The dynamic responses of lamellar and equiaxed near β-Ti alloys subjected to multi-pass cross rolling

doi:10.1016/j.jmst.2019.10.017

Abstract

Abstract:

This work gives a comparison on the microstructural characteristics, textural discrepancies, and twinning behaviors of lamellar and equiaxed near β-Ti alloys during multi-pass cross rolling with a rolling reduction of 20 %, 50 % and 80 %. The results showed that the restoration mechanism of the alloy in β phase is strongly dependent on the α morphologies, and in comparison, strain path has weaker influences on the grain refinement of the β matrix. Therefore, the texture intensities of both α and β phases were weakened owing to the dynamic recrystallization (DRX) of the two phases in the equiaxed microstructure. While, with regard to the lamellar microstructure, dynamic recovery (DRV) of the β phase predominated, forming elongated β subgrains. Besides, the α and β matrix in lamellar microstructures obeyed the Burgers orientation relationship, which was gradually broken down until the final reduction. Lastly, the {1$\bar{1}$01} twinning exhibits a strong size effect. With the continuous DRX of α phases, the α-twinning is suppressed owing to progressive grain refinement. The activation of β-twinning, namely {332}〈113〉 and {112}〈111〉, in near β-Ti alloys is heavily dependent on the deficient β-stabilizing elements and the local stress concentration. These findings provide an effective way to obtain ultra-fine grain microstructures of this alloy.
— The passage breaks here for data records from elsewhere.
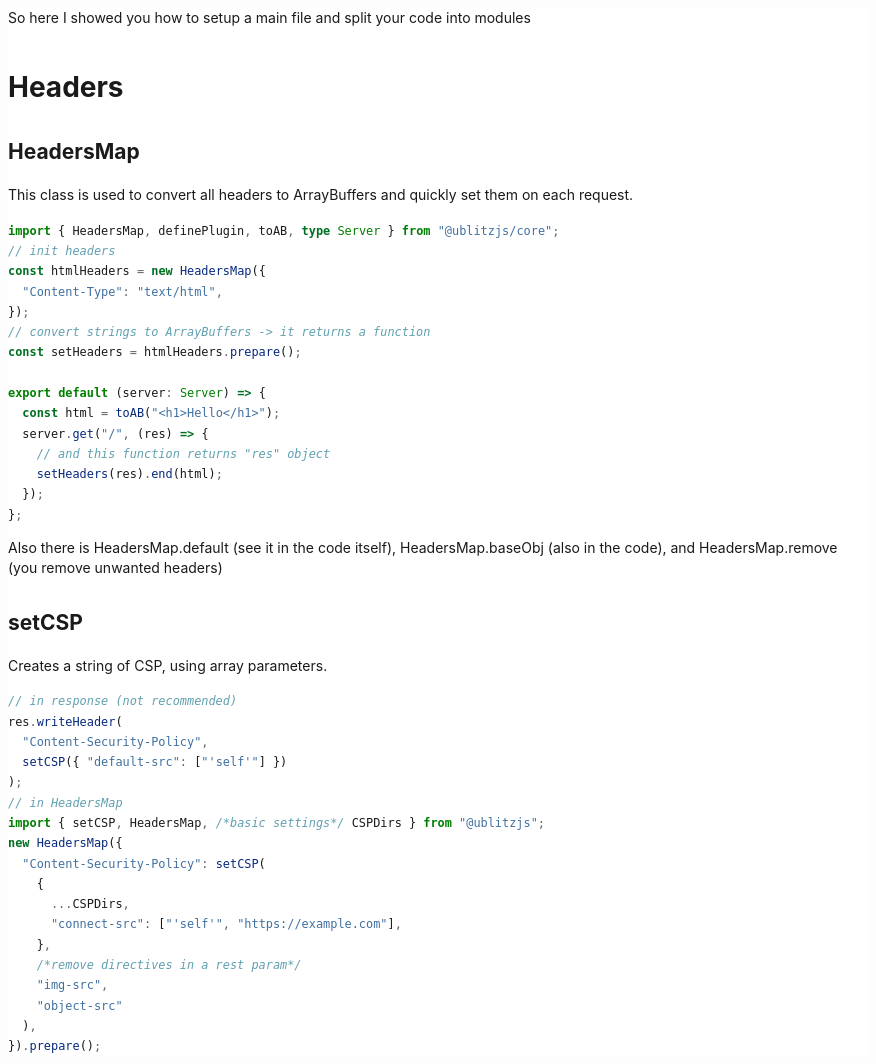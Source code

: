 So here I showed you how to setup a main file and split your code into modules

# Headers

## HeadersMap

This class is used to convert all headers to ArrayBuffers and quickly set them on each request.

```typescript
import { HeadersMap, definePlugin, toAB, type Server } from "@ublitzjs/core";
// init headers
const htmlHeaders = new HeadersMap({
  "Content-Type": "text/html",
});
// convert strings to ArrayBuffers -> it returns a function
const setHeaders = htmlHeaders.prepare();

export default (server: Server) => {
  const html = toAB("<h1>Hello</h1>");
  server.get("/", (res) => {
    // and this function returns "res" object
    setHeaders(res).end(html);
  });
};
```

Also there is HeadersMap.default (see it in the code itself), HeadersMap.baseObj (also in the code), and HeadersMap.remove (you remove unwanted headers)

## setCSP

Creates a string of CSP, using array parameters.

```typescript
// in response (not recommended)
res.writeHeader(
  "Content-Security-Policy",
  setCSP({ "default-src": ["'self'"] })
);
// in HeadersMap
import { setCSP, HeadersMap, /*basic settings*/ CSPDirs } from "@ublitzjs";
new HeadersMap({
  "Content-Security-Policy": setCSP(
    {
      ...CSPDirs,
      "connect-src": ["'self'", "https://example.com"],
    },
    /*remove directives in a rest param*/
    "img-src",
    "object-src"
  ),
}).prepare();
```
Key words: Near β-Ti alloys, Multi-pass cross rolling, Dynamic recrystallization, {1$\bar{1}$01} Twinning, β-twinning

Wei Chen, Hande Wang, Y.C. Lin, Xiaoyong Zhang, Chao Chen, Yaping Lv, Kechao Zhou. The dynamic responses of lamellar and equiaxed near β-Ti alloys subjected to multi-pass cross rolling[J]. J. Mater. Sci. Technol., 2020, 43: 220-229.

Figures/Tables 13

Fig. 1. Schematic processing routes for lamellar and equiaxed microstructures. The two microstructures were then subjected to cross rolling at 700 °C.

Fig. 2. Schematic diagram of rolling route in cross rolling (CR).
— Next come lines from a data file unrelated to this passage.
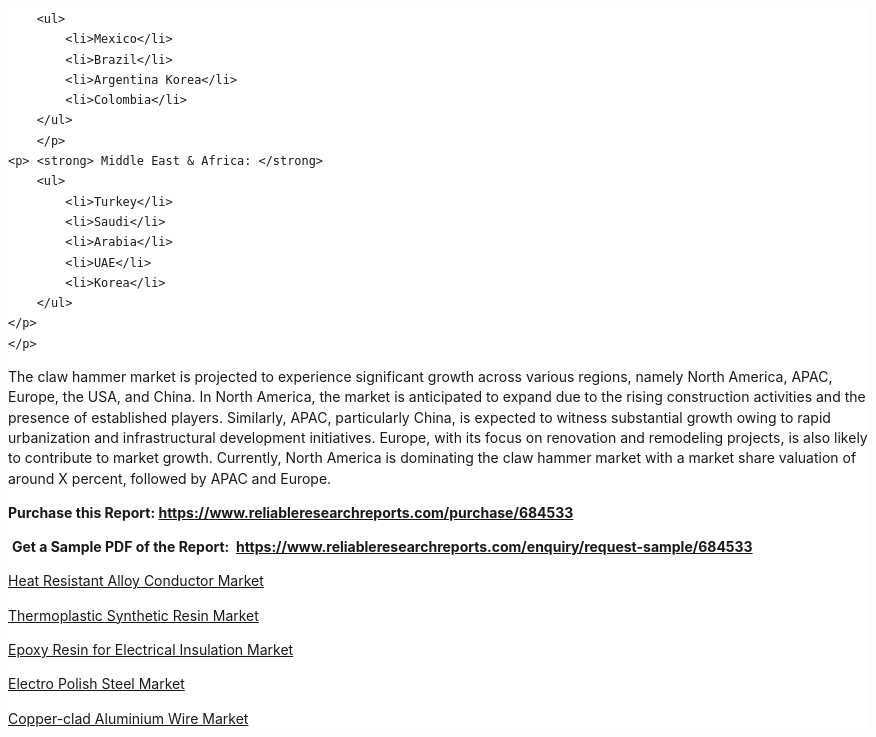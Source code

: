         <ul>
            <li>Mexico</li>
            <li>Brazil</li>
            <li>Argentina Korea</li>
            <li>Colombia</li>
        </ul>
        </p> 
    <p> <strong> Middle East & Africa: </strong>
        <ul>
            <li>Turkey</li>
            <li>Saudi</li>
            <li>Arabia</li>
            <li>UAE</li>
            <li>Korea</li>
        </ul>
    </p>
    </p>
<p><p>The claw hammer market is projected to experience significant growth across various regions, namely North America, APAC, Europe, the USA, and China. In North America, the market is anticipated to expand due to the rising construction activities and the presence of established players. Similarly, APAC, particularly China, is expected to witness substantial growth owing to rapid urbanization and infrastructural development initiatives. Europe, with its focus on renovation and remodeling projects, is also likely to contribute to market growth. Currently, North America is dominating the claw hammer market with a market share valuation of around X percent, followed by APAC and Europe.</p></p>
<p><strong>Purchase this Report: <a href="https://www.reliableresearchreports.com/purchase/684533">https://www.reliableresearchreports.com/purchase/684533</a></strong></p>
<p>&nbsp;<strong>Get a Sample PDF of the Report:&nbsp;&nbsp;<a href="https://www.reliableresearchreports.com/enquiry/request-sample/684533">https://www.reliableresearchreports.com/enquiry/request-sample/684533</a></strong></p>
<p><strong></strong></p>
<p><p><a href="https://medium.com/@kyliemorgan1913/heat-resistant-alloy-conductor-market-report-reveals-the-latest-trends-and-growth-opportunities-of-067880858709">Heat Resistant Alloy Conductor Market</a></p><p><a href="https://github.com/Chiragrp26/Market-Research-Report-List-1/blob/main/thermoplastic-synthetic-resin-market.md">Thermoplastic Synthetic Resin Market</a></p><p><a href="https://github.com/AKSHATREPORTPRIME/Market-Research-Report-List-1/blob/main/epoxy-resin-for-electrical-insulation-market.md">Epoxy Resin for Electrical Insulation Market</a></p><p><a href="https://medium.com/@besaosmani1903/electro-polish-steel-market-size-reveals-the-best-marketing-channels-in-global-industry-d617b0390a0f">Electro Polish Steel Market</a></p><p><a href="https://medium.com/@alesiabrahimi58/copper-clad-aluminium-wire-market-size-market-outlook-and-market-forecast-2023-to-2030-e9e0d662223b">Copper-clad Aluminium Wire Market</a></p></p>
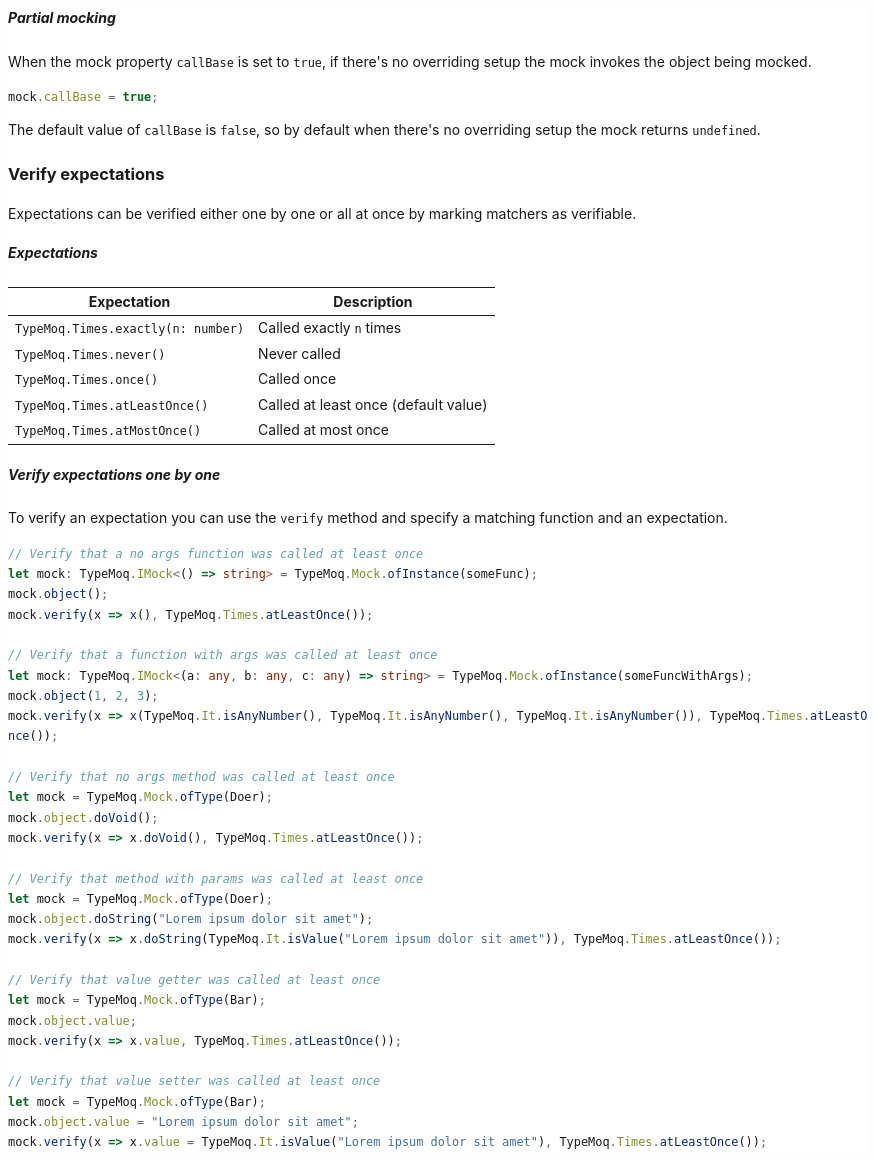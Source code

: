 ##### Partial mocking

When the mock property `callBase` is set to `true`, if there's no overriding setup the mock invokes the object being mocked.

```typescript
mock.callBase = true;
```

The default value of `callBase` is `false`, so by default when there's no overriding setup the mock returns `undefined`.

### Verify expectations

Expectations can be verified either one by one or all at once by marking matchers as verifiable.

##### Expectations

Expectation | Description
---- | ----
```TypeMoq.Times.exactly(n: number)``` | Called exactly `n` times
```TypeMoq.Times.never()``` | Never called 
```TypeMoq.Times.once()``` | Called once 
```TypeMoq.Times.atLeastOnce()``` | Called at least once (default value)
```TypeMoq.Times.atMostOnce()``` | Called at most once 

##### Verify expectations one by one

To verify an expectation you can use the `verify` method and specify a matching function and an expectation.

```typescript
// Verify that a no args function was called at least once
let mock: TypeMoq.IMock<() => string> = TypeMoq.Mock.ofInstance(someFunc);
mock.object();
mock.verify(x => x(), TypeMoq.Times.atLeastOnce());

// Verify that a function with args was called at least once
let mock: TypeMoq.IMock<(a: any, b: any, c: any) => string> = TypeMoq.Mock.ofInstance(someFuncWithArgs);
mock.object(1, 2, 3);
mock.verify(x => x(TypeMoq.It.isAnyNumber(), TypeMoq.It.isAnyNumber(), TypeMoq.It.isAnyNumber()), TypeMoq.Times.atLeastOnce());

// Verify that no args method was called at least once
let mock = TypeMoq.Mock.ofType(Doer);
mock.object.doVoid();
mock.verify(x => x.doVoid(), TypeMoq.Times.atLeastOnce());

// Verify that method with params was called at least once
let mock = TypeMoq.Mock.ofType(Doer);
mock.object.doString("Lorem ipsum dolor sit amet");
mock.verify(x => x.doString(TypeMoq.It.isValue("Lorem ipsum dolor sit amet")), TypeMoq.Times.atLeastOnce());

// Verify that value getter was called at least once
let mock = TypeMoq.Mock.ofType(Bar);
mock.object.value;
mock.verify(x => x.value, TypeMoq.Times.atLeastOnce());

// Verify that value setter was called at least once
let mock = TypeMoq.Mock.ofType(Bar);
mock.object.value = "Lorem ipsum dolor sit amet";
mock.verify(x => x.value = TypeMoq.It.isValue("Lorem ipsum dolor sit amet"), TypeMoq.Times.atLeastOnce());
```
Fig. 3. EBSD maps showing of the (a-c) lamellar-CR and (d-f) equiaxed-CR samples with reductions of 20 %, 50 % and 80 %, respectively.

Fig. 4. Texture evolution of the α and β phases in the lamellar-CR samples with the increasing rolling reduction.

Fig. 5. Texture evolution of the α and β phase in the equiaxed-CR samples with the increasing rolling reduction.

Fig. 6. Tensile strength and elongation of the lamellar-CR and equiaxed-CR samples with reductions of 20 %, 50 % and 80 %, respectively.

Fig. 7. Fracture morphologies of the (a, c) lamellar-CR and (b, d) equiaxed-CR samples with a reduction of 80 %.

Fig. 8. (a), (c) BF images taken from the lamellar-CR samples processed at 20 % and 80 % rolling reduction, respectively. (b) high-resolution TEM micrograph (HRTEM) and the corresponding FFT image of the area selected in HRTEM image showing activation of the {1$\bar{1}$01} twin in the lamellar α phase in (a). (d) High-resolution TEM micrograph and the corresponding FFT image of the area selected in HRTEM image showing diffuse streaks along the $\langle 0 \bar{1}11\rangle ^{*}_{α}$ directions in the refined α phase in (c).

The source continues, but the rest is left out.